— ASSIGNED TASK —
Copy out each line of the data holding "relative".

— DATA SHOWN —
----

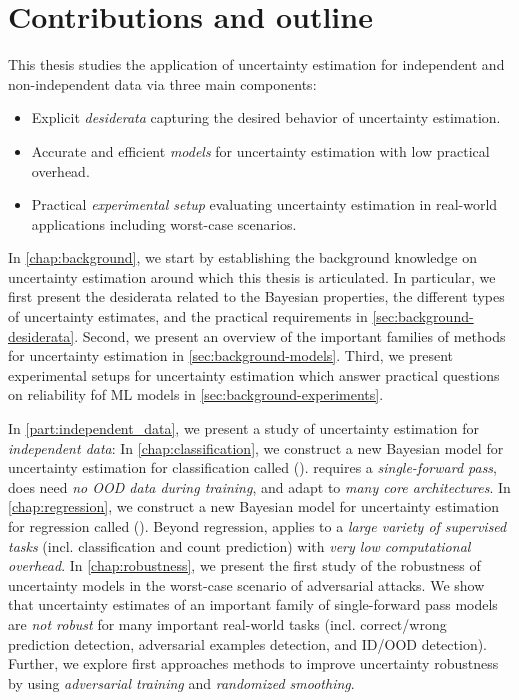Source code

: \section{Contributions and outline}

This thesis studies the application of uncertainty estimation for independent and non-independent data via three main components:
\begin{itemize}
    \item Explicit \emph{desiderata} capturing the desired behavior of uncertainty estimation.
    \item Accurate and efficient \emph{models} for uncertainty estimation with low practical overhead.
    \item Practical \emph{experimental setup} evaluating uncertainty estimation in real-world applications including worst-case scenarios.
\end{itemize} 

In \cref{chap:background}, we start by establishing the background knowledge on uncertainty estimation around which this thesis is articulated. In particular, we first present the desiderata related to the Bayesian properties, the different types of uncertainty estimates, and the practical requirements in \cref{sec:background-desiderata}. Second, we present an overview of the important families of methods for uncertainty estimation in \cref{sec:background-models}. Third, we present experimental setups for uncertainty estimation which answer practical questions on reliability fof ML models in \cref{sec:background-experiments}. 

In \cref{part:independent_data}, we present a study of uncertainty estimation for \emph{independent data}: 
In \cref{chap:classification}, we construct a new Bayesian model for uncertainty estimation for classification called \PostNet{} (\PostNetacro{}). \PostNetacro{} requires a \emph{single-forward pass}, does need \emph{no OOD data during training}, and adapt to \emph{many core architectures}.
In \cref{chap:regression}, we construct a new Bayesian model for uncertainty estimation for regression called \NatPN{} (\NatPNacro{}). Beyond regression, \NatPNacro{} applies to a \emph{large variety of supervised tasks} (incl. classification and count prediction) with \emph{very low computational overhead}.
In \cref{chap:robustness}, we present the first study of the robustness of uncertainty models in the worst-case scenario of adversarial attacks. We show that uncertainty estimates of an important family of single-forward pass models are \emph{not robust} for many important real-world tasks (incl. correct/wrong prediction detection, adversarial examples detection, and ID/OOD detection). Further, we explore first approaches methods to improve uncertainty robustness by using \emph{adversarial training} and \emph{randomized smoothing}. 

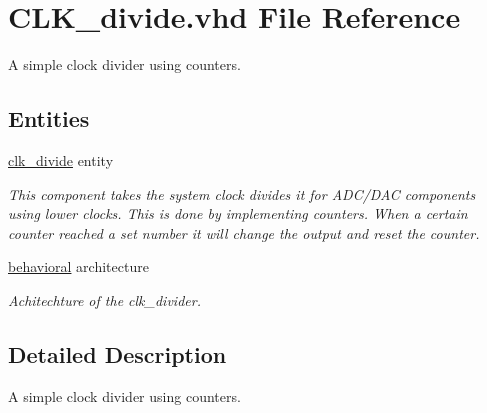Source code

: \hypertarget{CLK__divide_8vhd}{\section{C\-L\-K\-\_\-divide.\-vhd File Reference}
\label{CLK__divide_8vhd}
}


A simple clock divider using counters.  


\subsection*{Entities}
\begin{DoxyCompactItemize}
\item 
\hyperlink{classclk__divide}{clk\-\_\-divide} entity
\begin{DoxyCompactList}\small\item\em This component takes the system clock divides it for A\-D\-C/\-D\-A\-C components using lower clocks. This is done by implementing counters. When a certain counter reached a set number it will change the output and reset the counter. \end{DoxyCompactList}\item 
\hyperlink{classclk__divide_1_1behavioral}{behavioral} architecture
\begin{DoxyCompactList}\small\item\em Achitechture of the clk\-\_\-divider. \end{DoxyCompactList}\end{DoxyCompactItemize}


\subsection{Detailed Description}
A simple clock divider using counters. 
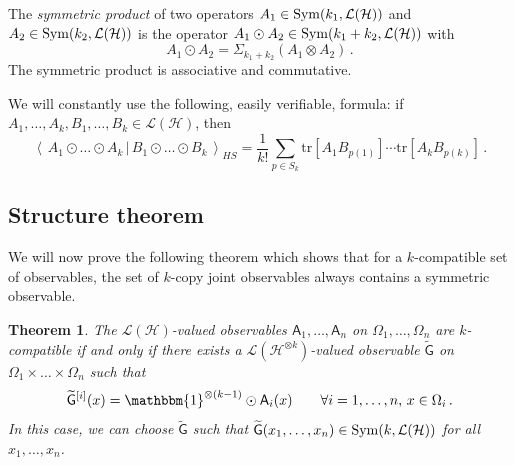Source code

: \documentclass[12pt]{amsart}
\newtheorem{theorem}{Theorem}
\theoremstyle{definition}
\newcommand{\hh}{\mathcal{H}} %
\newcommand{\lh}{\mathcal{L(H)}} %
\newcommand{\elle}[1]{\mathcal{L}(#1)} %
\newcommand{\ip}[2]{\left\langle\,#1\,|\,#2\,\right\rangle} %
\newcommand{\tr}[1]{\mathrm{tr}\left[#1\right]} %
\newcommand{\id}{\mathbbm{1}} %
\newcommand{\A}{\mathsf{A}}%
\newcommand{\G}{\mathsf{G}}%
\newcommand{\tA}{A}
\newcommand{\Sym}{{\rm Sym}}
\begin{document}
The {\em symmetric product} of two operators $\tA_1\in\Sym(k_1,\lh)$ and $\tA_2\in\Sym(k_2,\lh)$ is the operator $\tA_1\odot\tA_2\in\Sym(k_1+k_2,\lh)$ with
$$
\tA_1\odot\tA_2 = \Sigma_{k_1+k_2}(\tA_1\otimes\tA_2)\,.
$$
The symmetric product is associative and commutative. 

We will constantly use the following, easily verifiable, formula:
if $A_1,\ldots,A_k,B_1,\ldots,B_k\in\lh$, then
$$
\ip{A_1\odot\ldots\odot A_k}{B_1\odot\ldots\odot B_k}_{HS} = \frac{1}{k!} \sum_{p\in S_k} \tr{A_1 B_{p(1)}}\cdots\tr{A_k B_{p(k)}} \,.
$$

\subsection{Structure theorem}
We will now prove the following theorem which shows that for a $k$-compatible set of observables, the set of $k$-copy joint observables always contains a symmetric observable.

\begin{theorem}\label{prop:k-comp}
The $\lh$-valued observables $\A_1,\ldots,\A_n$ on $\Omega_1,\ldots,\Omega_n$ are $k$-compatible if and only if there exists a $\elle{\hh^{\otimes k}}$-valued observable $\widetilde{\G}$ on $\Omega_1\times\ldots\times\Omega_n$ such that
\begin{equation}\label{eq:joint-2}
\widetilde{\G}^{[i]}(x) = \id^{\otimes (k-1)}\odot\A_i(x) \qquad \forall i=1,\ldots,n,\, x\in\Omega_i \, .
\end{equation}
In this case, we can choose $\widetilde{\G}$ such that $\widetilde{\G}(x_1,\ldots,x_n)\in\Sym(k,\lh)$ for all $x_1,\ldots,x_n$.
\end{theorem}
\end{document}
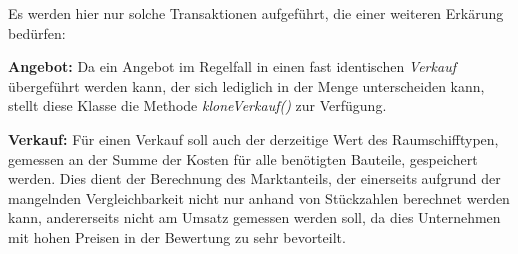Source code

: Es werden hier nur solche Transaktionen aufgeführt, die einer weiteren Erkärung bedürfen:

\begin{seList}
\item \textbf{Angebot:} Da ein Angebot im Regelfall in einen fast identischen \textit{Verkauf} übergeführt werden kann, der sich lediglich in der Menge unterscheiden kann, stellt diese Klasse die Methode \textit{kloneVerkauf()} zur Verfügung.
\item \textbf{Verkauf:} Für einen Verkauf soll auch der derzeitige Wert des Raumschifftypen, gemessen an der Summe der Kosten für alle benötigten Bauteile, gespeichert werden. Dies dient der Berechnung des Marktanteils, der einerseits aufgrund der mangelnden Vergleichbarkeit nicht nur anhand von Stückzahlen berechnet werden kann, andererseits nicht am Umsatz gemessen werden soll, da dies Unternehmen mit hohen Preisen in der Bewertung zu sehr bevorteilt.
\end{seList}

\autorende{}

----

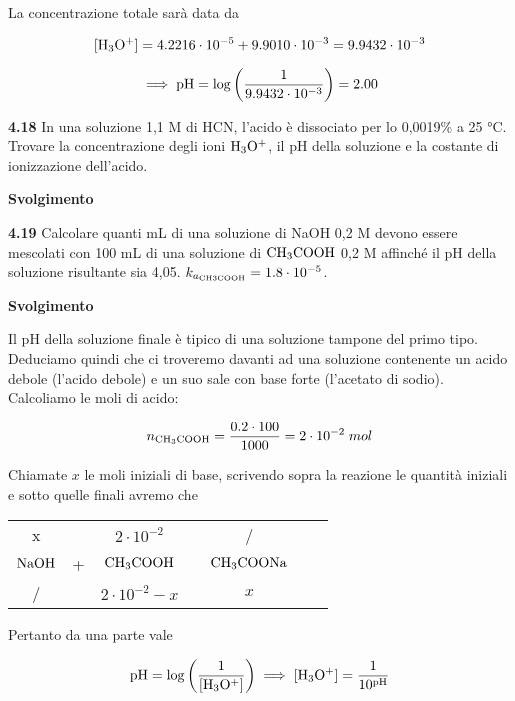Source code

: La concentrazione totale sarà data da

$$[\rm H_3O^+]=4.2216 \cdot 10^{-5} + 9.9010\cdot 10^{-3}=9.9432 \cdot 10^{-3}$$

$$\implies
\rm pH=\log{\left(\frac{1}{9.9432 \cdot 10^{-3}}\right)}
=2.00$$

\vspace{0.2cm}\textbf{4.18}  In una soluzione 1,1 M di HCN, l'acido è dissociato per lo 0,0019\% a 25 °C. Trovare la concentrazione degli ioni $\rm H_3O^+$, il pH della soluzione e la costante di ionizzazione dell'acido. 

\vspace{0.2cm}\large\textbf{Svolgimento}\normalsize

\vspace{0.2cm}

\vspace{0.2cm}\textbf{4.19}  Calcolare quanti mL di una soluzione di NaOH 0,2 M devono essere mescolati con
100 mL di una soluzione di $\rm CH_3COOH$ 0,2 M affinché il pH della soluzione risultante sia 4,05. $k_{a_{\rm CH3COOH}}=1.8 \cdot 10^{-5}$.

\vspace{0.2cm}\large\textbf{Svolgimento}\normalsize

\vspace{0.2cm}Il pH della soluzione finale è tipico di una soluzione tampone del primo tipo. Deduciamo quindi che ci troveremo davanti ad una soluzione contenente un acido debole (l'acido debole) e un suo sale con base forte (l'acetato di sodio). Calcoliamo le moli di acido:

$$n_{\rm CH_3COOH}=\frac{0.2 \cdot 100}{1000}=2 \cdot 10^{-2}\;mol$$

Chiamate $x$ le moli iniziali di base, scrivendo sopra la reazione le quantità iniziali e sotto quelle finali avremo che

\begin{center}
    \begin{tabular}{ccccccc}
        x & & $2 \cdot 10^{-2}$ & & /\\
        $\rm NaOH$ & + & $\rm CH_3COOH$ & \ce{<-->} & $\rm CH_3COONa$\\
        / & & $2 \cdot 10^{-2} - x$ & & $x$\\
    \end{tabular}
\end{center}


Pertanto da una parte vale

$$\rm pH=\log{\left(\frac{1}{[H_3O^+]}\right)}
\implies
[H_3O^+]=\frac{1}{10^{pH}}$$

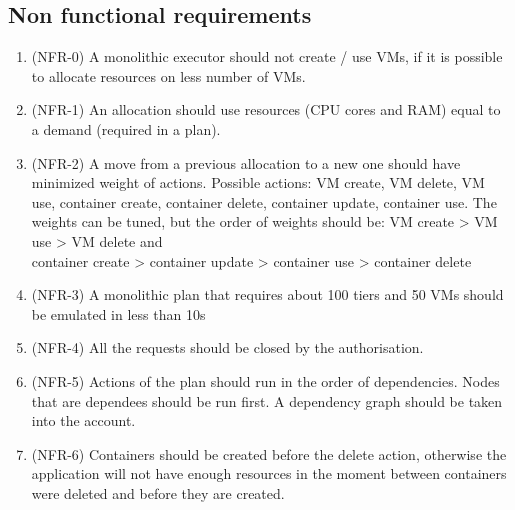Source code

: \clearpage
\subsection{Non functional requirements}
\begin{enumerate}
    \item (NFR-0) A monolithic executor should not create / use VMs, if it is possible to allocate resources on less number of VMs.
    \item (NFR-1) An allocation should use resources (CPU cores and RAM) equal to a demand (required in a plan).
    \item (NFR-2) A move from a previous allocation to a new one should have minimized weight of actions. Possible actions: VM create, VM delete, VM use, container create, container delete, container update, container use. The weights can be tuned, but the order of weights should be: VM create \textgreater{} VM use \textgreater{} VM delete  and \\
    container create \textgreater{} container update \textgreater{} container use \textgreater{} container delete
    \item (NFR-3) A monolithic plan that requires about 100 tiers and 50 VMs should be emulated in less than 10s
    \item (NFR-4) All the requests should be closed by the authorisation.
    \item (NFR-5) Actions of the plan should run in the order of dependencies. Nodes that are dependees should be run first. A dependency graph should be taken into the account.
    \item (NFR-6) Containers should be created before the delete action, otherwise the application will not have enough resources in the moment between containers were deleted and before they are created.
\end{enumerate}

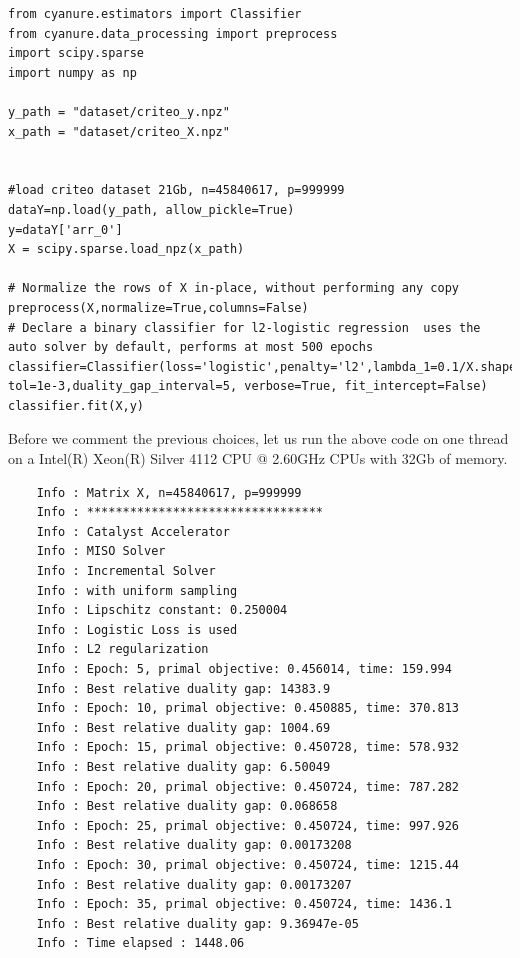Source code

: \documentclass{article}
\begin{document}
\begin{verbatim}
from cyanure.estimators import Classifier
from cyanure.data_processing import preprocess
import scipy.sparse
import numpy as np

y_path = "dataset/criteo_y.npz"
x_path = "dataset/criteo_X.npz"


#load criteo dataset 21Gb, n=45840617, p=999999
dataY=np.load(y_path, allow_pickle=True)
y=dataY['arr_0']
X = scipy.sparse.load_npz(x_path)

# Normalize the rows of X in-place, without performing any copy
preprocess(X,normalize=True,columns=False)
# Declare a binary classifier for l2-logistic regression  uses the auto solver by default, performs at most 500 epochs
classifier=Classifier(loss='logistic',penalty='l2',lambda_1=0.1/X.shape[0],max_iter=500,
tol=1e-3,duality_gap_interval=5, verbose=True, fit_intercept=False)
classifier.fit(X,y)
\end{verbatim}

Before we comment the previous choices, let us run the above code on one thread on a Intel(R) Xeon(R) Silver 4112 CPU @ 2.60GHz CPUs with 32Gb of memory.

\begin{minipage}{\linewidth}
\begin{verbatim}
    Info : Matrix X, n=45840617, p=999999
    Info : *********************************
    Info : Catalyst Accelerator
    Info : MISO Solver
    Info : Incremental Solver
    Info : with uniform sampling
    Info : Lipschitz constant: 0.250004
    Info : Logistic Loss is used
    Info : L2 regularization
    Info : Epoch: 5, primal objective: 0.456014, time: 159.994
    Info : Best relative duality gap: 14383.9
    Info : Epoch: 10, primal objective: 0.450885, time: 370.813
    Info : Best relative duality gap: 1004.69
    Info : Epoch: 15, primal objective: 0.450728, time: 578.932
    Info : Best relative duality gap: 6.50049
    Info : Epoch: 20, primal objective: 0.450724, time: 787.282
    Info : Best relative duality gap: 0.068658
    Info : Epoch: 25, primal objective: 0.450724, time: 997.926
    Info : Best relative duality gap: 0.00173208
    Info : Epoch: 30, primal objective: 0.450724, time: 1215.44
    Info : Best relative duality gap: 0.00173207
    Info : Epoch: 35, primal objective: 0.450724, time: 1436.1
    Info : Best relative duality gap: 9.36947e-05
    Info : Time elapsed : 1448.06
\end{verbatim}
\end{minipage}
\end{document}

----

— ANSWER TO THIS TASK —
    Info : Best relative duality gap: 14383.9
    Info : Best relative duality gap: 1004.69
    Info : Best relative duality gap: 6.50049
    Info : Best relative duality gap: 0.068658
    Info : Best relative duality gap: 0.00173208
    Info : Best relative duality gap: 0.00173207
    Info : Best relative duality gap: 9.36947e-05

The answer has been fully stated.